Ukraine's leader talks about closer Nato ties
Moscow - Undeterred by threats from Russia that Ukraine's Nato ambitions would derail peace talks, Ukraine's leader discussed closer ties with Nato at a meeting on Thursday with President Barack Obama and other Nato leaders in Wales.
Russia and Ukraine say they are working on a deal to halt months of fighting in eastern Ukraine between government troops and Russian-backed separatists. Russian President Vladimir Putin, who denies supporting the rebels, spelled out a seven-point plan on Wednesday for ending hostilities and expressed hope for a breakthrough at peace talks Friday in Minsk, Belarus.
But Russian Foreign Minister Sergey Lavrov said on Thursday that statements by officials in Kiev that Ukraine will be seeking to join Nato are "a blatant attempt to derail all the efforts" to seek a peaceful solution to the fighting.
Facing major challenges with conflicts in Ukraine, Syria and Iraq and a winding down of operations in Afghanistan, Nato leaders were meeting at a golf resort in southern Wales. Before the official proceedings began, Ukrainian President Petro Poroshenko attended a meeting with Obama and the leaders of four major European powers in the alliance: British Prime Minister David Cameron, French President Francois Hollande, German Chancellor Angela Merkel and Italian Prime Minister Matteo Renzi.
Later in the day, Poroshenko was to meet with the heads of state and government from all 28 Nato member states. Nato officials have made clear that membership for Ukraine isn't in the cards any time soon, but the alliance is expected to express solid support for Poroshenko's government and announce an increase in non-lethal aid for Ukraine's military.
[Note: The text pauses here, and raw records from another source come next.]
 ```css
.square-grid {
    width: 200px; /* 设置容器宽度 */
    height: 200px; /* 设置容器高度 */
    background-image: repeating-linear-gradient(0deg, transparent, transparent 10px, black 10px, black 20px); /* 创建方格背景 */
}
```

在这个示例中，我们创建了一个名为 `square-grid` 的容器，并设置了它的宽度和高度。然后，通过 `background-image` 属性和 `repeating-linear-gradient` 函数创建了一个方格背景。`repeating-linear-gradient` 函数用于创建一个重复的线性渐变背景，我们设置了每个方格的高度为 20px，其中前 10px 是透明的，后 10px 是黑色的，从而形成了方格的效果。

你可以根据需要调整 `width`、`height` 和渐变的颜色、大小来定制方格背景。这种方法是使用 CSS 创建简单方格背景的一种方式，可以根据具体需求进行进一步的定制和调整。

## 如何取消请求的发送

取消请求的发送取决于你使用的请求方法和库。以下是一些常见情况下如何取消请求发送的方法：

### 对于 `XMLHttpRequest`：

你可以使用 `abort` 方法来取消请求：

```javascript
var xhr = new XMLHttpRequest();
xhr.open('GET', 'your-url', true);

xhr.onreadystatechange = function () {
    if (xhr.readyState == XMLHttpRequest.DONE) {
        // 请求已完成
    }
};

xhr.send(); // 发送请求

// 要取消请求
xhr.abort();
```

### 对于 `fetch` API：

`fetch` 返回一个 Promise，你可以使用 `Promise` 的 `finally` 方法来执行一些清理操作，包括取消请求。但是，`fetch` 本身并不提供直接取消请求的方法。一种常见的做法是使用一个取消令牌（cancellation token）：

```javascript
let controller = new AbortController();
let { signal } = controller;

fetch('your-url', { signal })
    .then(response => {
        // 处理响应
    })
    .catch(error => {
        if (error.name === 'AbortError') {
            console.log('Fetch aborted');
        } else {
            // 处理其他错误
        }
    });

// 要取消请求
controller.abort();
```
Nato Secretary General Anders Fogh Rasmussen accused the Russians on Thursday of continued meddling in Ukraine despite Putin's proclamation of a peace plan.
"What counts is what is actually happening on the ground," Rasmussen said. "And we are still witnessing, unfortunately, Russian involvement in destabilizing the situation in eastern Ukraine. So we continue to call on Russia to pull back its troops from Ukrainian borders, stop the flow of weapons and fighters into Ukraine, stop the support for armed militants in Ukraine and engage in a constructive political process."
Pro-Russian separatists have been fighting government troops in eastern Ukraine since mid-April in a conflict that the UN estimates has killed nearly 2 600 people.
Rebels have made substantial advances against Ukrainian forces over the past two weeks, including opening a new front along the Sea of Azov coast. That offensive has raised concerns the rebels are aiming to seize control of Mariupol, a major port of about 500 000 people, in order to secure a land corridor between Russia and Crimea, the Black Sea peninsula that Russia annexed in March.
Despite one round of peace talks this week, fighting was still intense in southeastern Ukraine.
An AP reporter saw three military-type vehicles ablaze Thursday in Berezove, a village along the road connecting Mariupol with Donetsk, the largest rebel-held city. Rebel fighters were on the move, indicating they could be trying to take control of the strategic highway. Later, columns of smoke rose outside the nearby village of Olenivka, suggesting that Ukrainian forces could be trying to retake it.
Ukraine's National Security Council spokesperson, Colonel Andriy Lysenko, told reporters on Thursday that 837 Ukrainian servicemen have been killed and 3 044 wounded since the fighting began in April.
Representatives of the Ukrainian government, the pro-Russian rebels, Russia and the Organization for Security and Co-operation in Europe will be gathering for more talks on Friday in Minsk. Lavrov said Moscow "will insist on a cease-fire" at those talks.